# ***Processamento de Streams trabalho 1***

---



---

## Autores

> Ruben Belo 55967


> Andre Matos 55358





---



---



# Setup

In [None]:
#@title Install PySpark
!pip install pyspark findspark --quiet
import findspark
findspark.init()
findspark.find()

'/usr/local/lib/python3.10/dist-packages/pyspark'

In [None]:
#@title Install & Launch Kafka
%%bash
KAFKA_VERSION=3.4.0
KAFKA=kafka_2.12-$KAFKA_VERSION
wget -q -O /tmp/$KAFKA.tgz https://dlcdn.apache.org/kafka/$KAFKA_VERSION/$KAFKA.tgz
tar xfz /tmp/$KAFKA.tgz
wget -q -O $KAFKA/config/server1.properties - https://github.com/smduarte/ps2023/raw/main/colab/server1.properties

UUID=`$KAFKA/bin/kafka-storage.sh random-uuid`
$KAFKA/bin/kafka-storage.sh format -t $UUID -c $KAFKA/config/server1.properties
$KAFKA/bin/kafka-server-start.sh -daemon $KAFKA/config/server1.properties

Log directory /tmp/kraft-combined-logs is already formatted. Use --ignore-formatted to ignore this directory and format the others.


In [None]:
#@title Start Kafka Publisher
%%bash
pip install kafka-python dataclasses --quiet
wget -q -O - https://github.com/smduarte/ps2023/raw/main/colab/kafka-tp1-logsender.tgz | tar xfz - 2> /dev/null
wget -q -O sensors-sorted.csv https://github.com/smduarte/ps2023/raw/main/tp1/sensors-sorted.csv

nohup python kafka-tp1-logsender/publisher.py --filename sensors-sorted.csv --topic air_quality  --speedup 60 2> kafka-publisher-error.log > kafka-publisher-out.log &

In [None]:
#@title Start Socket-based Publisher
%%bash
pip install kafka-python dataclasses --quiet

wget -q -O - https://github.com/smduarte/ps2023/raw/main/colab/socket-tp1-logsender.tgz | tar xfz - 2> /dev/null
wget -q -O sensors-sorted.csv https://github.com/smduarte/ps2023/raw/main/tp1/sensors-sorted.csv

nohup python socket-tp1-logsender/publisher.py --filename sensors-sorted.csv --speedup 60 2> socket-publisher-error.log > socket-publisher-out.log &

# 1- Compute the cummulative average for P1, updated on a hourly basis.

## Table output

In [None]:
from pyspark.sql import SparkSession
from pyspark.sql.functions import *
from pyspark.sql.types import *

def dumpBatchDF(df, epoch_id):
    df = df.orderBy('sensor_id', ascending=True)
    df.show(20, False)

spark = SparkSession \
    .builder \
    .appName('Kafka Spark Structured Streaming Example') \
    .config('spark.jars.packages', 'org.apache.spark:spark-sql-kafka-0-10_2.12:3.3.2') \
    .getOrCreate()

lines = spark \
  .readStream \
  .format('kafka') \
  .option('kafka.bootstrap.servers', 'localhost:9092') \
  .option('subscribe', 'air_quality') \
  .option('startingOffsets', 'earliest') \
  .load() \
  .selectExpr('CAST(value AS STRING)')


schema = StructType([StructField('timestamp', TimestampType(), True),
                     StructField('sensor_id', StringType(), True),
                     StructField('sensor_type', StringType(), True),
                     StructField('location', StringType(), True),
                     StructField('latitude', FloatType(), True),
                     StructField('longitude', FloatType(), True),
                     StructField('p1', FloatType(), True)])

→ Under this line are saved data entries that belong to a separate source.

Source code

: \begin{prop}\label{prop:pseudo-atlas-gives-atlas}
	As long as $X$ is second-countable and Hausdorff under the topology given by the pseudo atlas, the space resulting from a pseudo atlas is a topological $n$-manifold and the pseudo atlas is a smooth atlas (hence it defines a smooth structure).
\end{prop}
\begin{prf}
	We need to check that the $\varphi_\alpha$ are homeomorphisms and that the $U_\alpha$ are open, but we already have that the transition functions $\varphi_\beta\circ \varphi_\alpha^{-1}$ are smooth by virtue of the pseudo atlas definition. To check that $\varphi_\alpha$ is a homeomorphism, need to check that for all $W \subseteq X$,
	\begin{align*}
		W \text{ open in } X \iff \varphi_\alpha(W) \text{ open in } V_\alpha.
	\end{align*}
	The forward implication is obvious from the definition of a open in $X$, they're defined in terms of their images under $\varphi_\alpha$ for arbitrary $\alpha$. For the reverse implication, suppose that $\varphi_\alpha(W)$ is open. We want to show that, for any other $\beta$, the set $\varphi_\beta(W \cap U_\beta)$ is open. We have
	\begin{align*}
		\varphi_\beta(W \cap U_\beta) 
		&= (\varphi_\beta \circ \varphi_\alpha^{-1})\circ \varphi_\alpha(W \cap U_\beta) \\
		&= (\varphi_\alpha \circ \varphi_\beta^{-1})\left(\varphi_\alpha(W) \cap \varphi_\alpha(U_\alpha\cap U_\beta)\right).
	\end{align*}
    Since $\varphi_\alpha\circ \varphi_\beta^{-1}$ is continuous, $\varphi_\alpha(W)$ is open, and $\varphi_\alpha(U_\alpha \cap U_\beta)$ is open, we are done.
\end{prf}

results = lines.select( from_json(col('value'), schema).alias('data')).select('data.*')

results = results \
          .groupBy(  results.sensor_id) \
          .agg(avg('p1').alias('avg p1'))

query = results \
    .writeStream \
    .outputMode('update') \
    .foreachBatch(dumpBatchDF) \
    .start()

query.awaitTermination(600)
query.stop()
spark.stop()

## Graphical output

In [None]:
from pyspark.sql import SparkSession
from pyspark.sql.functions import *
from pyspark.sql.types import *
import matplotlib.pyplot as plt

def dumpBatchDF(df, epoch_id):
    df = df.orderBy('sensor_id', ascending=True)
    df.show(10, False)
    df = df.select("*").toPandas()
    df.plot(x ='sensor_id', y='avg p1', kind = 'bar')
    plt.show()



spark = SparkSession \
    .builder \
    .appName('Kafka Spark Structured Streaming Example') \
    .config('spark.jars.packages', 'org.apache.spark:spark-sql-kafka-0-10_2.12:3.3.2') \
    .getOrCreate()

lines = spark \
  .readStream \
  .format('kafka') \
  .option('kafka.bootstrap.servers', 'localhost:9092') \
  .option('subscribe', 'air_quality') \
  .option('startingOffsets', 'earliest') \
  .load() \
  .selectExpr('CAST(value AS STRING)')


schema = StructType([StructField('timestamp', TimestampType(), True),
                     StructField('sensor_id', StringType(), True),
                     StructField('sensor_type', StringType(), True),
                     StructField('location', StringType(), True),
                     StructField('latitude', FloatType(), True),
                     StructField('longitude', FloatType(), True),
                     StructField('p1', FloatType(), True)])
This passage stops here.